Coming into 2016, the big question for Toronto was, as it seems to have been for the last few years, starting pitching. They had a young, talented arm in Marcus Stroman, a new $36 million man in J.A. Happ and a pitcher SI.com’s Jonah Keri described as “likely claiming the fifth starter role”: Aaron Sanchez. Sanchez’s 2016 numbers? An AL-leading 3.00 ERA, a 3.55 FIP (sixth in the AL), a 1.167 WHIP (ninth) and a 4.8 bWAR (also ninth, and 0.4 over Happ, the next Blue Jay). Sanchez was the unlikeliest part of an already unlikely three-headed monster.
In an early May series against the Cubs, Bryce Harper was treated like circa-2004 Barry Bonds (my favorite season of all time, in which Bonds either hit a homer or walked in just over 74 percent of his 373 at-bats) and obliquely pitched around, including six walks in the final game of the series. After that game, he went from assumed world-beater to someone you would almost walk a batter to face, slashing just .238/.358/.395 after the last game of that series. He wasn’t even top 10 on the team in bWAR after winning the NL MVP last season.

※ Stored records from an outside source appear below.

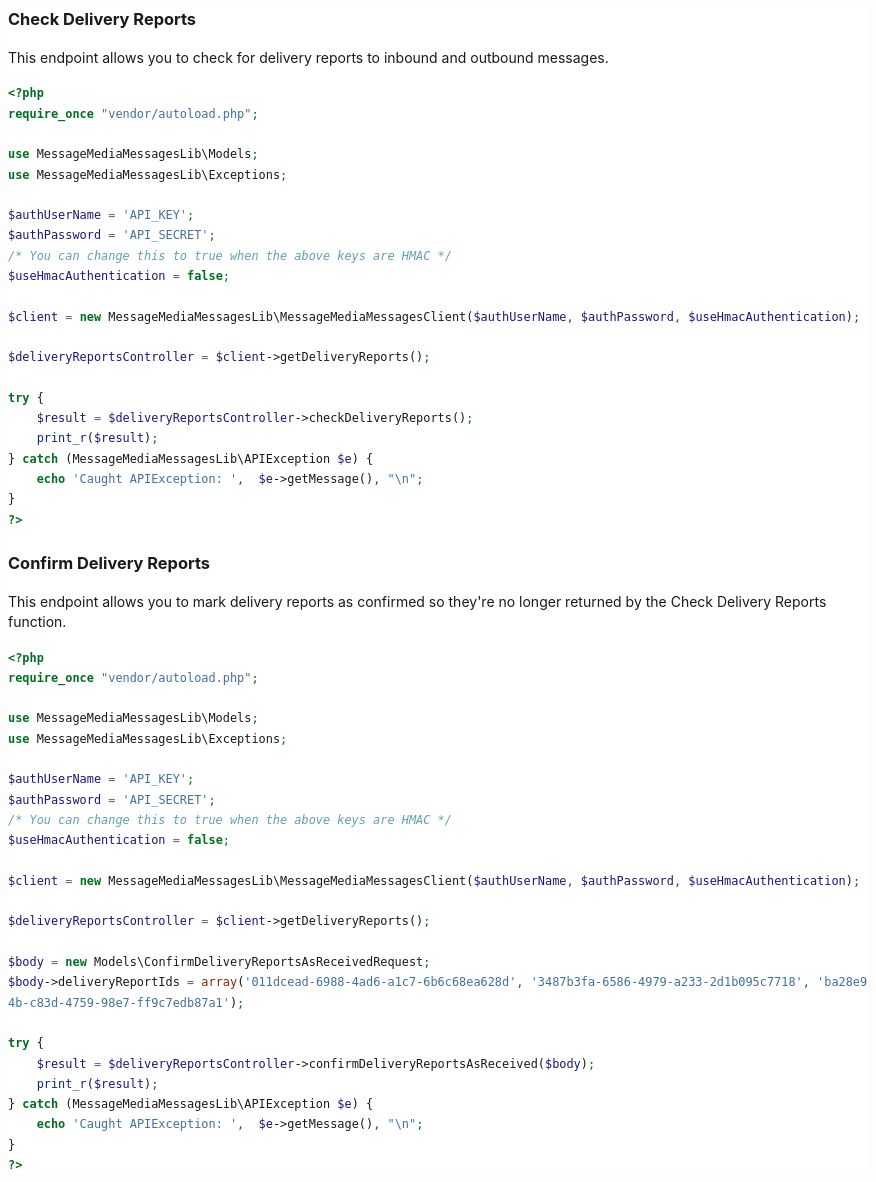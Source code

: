 ### Check Delivery Reports
This endpoint allows you to check for delivery reports to inbound and outbound messages.

```php
<?php
require_once "vendor/autoload.php";

use MessageMediaMessagesLib\Models;
use MessageMediaMessagesLib\Exceptions;

$authUserName = 'API_KEY';
$authPassword = 'API_SECRET';
/* You can change this to true when the above keys are HMAC */
$useHmacAuthentication = false;

$client = new MessageMediaMessagesLib\MessageMediaMessagesClient($authUserName, $authPassword, $useHmacAuthentication);

$deliveryReportsController = $client->getDeliveryReports();

try {
    $result = $deliveryReportsController->checkDeliveryReports();
    print_r($result);
} catch (MessageMediaMessagesLib\APIException $e) {
    echo 'Caught APIException: ',  $e->getMessage(), "\n";
}
?>
```

### Confirm Delivery Reports
This endpoint allows you to mark delivery reports as confirmed so they're no longer returned by the Check Delivery Reports function.

```php
<?php
require_once "vendor/autoload.php";

use MessageMediaMessagesLib\Models;
use MessageMediaMessagesLib\Exceptions;

$authUserName = 'API_KEY';
$authPassword = 'API_SECRET';
/* You can change this to true when the above keys are HMAC */
$useHmacAuthentication = false;

$client = new MessageMediaMessagesLib\MessageMediaMessagesClient($authUserName, $authPassword, $useHmacAuthentication);

$deliveryReportsController = $client->getDeliveryReports();

$body = new Models\ConfirmDeliveryReportsAsReceivedRequest;
$body->deliveryReportIds = array('011dcead-6988-4ad6-a1c7-6b6c68ea628d', '3487b3fa-6586-4979-a233-2d1b095c7718', 'ba28e94b-c83d-4759-98e7-ff9c7edb87a1');

try {
    $result = $deliveryReportsController->confirmDeliveryReportsAsReceived($body);
    print_r($result);
} catch (MessageMediaMessagesLib\APIException $e) {
    echo 'Caught APIException: ',  $e->getMessage(), "\n";
}
?>
```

When Dee Gordon hit one of the most emotional home runs I have ever seen, a funny thought popped up in the back of my mind: Dee Gordon was suspended 80 games for PEDs earlier in the season and it seemed as though not a single person really cared except for the 50 Marlins fans (of whom I’m convinced Marlins Man isn’t one) and everyone who had him in fantasy baseball. In a year when David Ortiz is still getting flak for maybe failing a confidential drug test, one of the best young players gets popped for PEDs — with King Never Caught Doing Steroids himself Barry Bonds as his new hitting coach — and everyone just kind of moves on. Chicks dig the long ball, but the general populace is willing to forgive you if you take PEDs but only have nine career homers.
At the very least, they’re willing to forget.